TWENTY-FIVE MEMORABLE CINEMATIC ENTRANCES
An art not just of stories but of wonder, cinema is perhaps at its best when it shows us things we otherwise might never have seen. Films that might be completely rubbish sometimes have one unique, redemptive scene, and films that are otherwise consistent might contain a moment that sticks out like a sore thumb.
To celebrate our inaugural theme, here are twenty memorable entrances—naturally of the most inclusive kinds—that are definitely worth checking out.
There are so many examples that could have been included, and as such this list is inevitably a personal one. Also SPOILERS much.
25. THE CORE (2003)
OK, so it’s kind of an obvious one: preposterous disaster movie in which scientists journey at length through the liquid rock of the earth’s mantle without instantly dying millions of times over.
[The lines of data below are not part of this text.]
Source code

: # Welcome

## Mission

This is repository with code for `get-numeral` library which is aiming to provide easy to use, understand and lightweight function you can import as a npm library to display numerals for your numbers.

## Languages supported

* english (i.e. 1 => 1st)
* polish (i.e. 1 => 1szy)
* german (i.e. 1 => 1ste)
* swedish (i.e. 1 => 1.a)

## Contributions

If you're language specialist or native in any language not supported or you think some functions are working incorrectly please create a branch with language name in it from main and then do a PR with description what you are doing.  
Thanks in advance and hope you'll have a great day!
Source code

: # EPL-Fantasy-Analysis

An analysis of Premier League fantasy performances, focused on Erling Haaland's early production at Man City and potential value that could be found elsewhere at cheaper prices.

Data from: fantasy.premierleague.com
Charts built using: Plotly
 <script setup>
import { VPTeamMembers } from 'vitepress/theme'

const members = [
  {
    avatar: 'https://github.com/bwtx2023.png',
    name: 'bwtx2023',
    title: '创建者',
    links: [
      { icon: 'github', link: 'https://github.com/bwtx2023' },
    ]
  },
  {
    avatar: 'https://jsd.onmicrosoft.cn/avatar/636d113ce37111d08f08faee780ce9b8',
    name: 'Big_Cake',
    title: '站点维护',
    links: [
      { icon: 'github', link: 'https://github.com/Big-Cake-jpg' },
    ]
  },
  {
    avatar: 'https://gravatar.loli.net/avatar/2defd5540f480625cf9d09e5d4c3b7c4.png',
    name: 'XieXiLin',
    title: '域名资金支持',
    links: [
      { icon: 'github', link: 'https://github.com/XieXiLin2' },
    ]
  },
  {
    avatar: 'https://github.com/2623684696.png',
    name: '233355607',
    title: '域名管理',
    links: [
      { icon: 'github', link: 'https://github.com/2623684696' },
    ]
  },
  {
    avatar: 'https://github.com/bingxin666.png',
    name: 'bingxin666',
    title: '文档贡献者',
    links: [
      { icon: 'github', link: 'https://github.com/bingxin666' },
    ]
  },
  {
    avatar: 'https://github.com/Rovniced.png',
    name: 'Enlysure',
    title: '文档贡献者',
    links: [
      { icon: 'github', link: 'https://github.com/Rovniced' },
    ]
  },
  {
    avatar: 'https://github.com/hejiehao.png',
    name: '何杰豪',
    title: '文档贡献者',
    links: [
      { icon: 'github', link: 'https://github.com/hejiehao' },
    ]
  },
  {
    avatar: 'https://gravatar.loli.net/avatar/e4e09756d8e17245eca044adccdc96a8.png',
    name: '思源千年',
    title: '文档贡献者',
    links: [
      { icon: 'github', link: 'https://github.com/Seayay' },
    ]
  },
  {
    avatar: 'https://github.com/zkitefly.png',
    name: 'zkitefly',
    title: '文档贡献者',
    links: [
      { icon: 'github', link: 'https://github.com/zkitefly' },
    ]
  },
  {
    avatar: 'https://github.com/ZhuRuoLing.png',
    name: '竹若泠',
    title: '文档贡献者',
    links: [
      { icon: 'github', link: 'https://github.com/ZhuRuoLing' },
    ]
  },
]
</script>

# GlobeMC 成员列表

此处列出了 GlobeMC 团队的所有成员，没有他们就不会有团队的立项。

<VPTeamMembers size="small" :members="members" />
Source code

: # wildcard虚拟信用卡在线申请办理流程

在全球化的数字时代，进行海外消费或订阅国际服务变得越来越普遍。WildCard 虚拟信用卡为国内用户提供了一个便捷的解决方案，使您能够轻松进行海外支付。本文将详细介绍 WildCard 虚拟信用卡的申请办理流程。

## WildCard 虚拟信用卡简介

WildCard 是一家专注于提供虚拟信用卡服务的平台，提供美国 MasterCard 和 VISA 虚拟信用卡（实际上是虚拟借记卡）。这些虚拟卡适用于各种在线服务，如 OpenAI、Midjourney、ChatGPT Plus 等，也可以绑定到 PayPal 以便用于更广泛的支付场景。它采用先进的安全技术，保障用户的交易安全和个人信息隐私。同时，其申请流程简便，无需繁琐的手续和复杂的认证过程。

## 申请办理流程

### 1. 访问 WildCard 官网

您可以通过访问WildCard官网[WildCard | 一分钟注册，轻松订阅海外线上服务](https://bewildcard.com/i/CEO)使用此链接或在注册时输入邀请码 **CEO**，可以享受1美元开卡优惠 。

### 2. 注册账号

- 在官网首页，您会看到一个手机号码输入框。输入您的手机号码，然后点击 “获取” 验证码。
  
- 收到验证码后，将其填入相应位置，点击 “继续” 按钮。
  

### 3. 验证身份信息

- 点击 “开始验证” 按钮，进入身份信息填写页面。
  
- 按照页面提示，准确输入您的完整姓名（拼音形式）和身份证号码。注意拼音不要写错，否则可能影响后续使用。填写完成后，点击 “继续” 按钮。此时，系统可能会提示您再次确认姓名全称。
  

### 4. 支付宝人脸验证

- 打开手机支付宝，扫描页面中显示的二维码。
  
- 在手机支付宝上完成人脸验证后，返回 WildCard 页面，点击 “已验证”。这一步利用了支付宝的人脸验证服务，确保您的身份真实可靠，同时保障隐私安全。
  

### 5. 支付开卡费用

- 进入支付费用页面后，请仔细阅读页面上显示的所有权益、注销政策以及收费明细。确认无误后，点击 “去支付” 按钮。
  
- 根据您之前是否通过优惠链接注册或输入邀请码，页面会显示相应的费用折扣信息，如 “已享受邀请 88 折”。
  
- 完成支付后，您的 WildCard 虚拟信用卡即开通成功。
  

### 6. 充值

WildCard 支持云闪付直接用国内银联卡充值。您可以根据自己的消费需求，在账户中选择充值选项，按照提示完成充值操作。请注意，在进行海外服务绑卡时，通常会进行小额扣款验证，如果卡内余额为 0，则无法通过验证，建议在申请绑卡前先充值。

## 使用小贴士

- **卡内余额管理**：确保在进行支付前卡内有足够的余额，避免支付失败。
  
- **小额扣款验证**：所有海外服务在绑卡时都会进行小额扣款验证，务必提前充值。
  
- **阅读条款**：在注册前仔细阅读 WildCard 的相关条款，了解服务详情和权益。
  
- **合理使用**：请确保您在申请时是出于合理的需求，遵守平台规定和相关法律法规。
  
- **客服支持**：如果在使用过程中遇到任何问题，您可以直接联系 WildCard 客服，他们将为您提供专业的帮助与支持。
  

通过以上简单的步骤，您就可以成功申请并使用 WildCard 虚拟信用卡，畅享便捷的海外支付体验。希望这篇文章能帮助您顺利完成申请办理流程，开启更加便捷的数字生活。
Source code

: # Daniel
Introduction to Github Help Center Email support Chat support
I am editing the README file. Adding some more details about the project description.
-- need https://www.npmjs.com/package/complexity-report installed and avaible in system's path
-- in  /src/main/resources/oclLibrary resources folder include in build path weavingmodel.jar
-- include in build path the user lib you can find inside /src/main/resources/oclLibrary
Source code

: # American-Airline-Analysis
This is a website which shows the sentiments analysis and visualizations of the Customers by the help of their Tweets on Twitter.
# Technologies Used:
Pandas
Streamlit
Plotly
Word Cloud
Of note for the ways it visualises the interior of the earth, as well as a lovely hiatus mid-film where they discover a non-molten cavern down there made entirely of purpley crystals. For journeys through the body of the planet see also Mortal Kombat: Annihilation, which has characters ride inside a rocket-rolling ball through tunnels in the earth, and the remake of Total Recall in which a kind of metro connects the ‘United Federation of Britain’ (ooh, scary) and Australia.
24. FANTASTIC VOYAGE (1966)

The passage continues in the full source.